# [PROBLEM REQUIREMENTS]
Until the line containing "## [0.7.0] - 2019-02-19" has been reproduced, keep reproducing each line of the material below exactly, starting with the first.

===============

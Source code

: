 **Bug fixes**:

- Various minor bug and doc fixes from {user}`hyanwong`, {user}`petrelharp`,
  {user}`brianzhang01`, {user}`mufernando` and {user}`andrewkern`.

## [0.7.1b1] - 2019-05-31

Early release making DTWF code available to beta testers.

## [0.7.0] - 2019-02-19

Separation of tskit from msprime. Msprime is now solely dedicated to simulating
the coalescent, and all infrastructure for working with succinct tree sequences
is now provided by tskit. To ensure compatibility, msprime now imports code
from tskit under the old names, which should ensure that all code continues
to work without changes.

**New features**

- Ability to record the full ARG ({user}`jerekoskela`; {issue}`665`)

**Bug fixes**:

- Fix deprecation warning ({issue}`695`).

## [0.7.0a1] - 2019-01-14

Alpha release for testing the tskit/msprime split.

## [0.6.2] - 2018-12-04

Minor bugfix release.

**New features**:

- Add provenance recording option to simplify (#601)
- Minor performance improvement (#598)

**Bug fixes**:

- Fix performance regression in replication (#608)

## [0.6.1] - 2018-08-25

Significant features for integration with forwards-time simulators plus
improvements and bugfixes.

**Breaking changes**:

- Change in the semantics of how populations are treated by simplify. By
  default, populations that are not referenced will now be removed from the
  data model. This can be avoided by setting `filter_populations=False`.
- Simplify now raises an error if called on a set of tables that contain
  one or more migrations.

===============

# [RESULT OF THE EXERCISE]
Source code

: **Bug fixes**:

- Various minor bug and doc fixes from {user}`hyanwong`, {user}`petrelharp`,
  {user}`brianzhang01`, {user}`mufernando` and {user}`andrewkern`.

## [0.7.1b1] - 2019-05-31

Early release making DTWF code available to beta testers.

## [0.7.0] - 2019-02-19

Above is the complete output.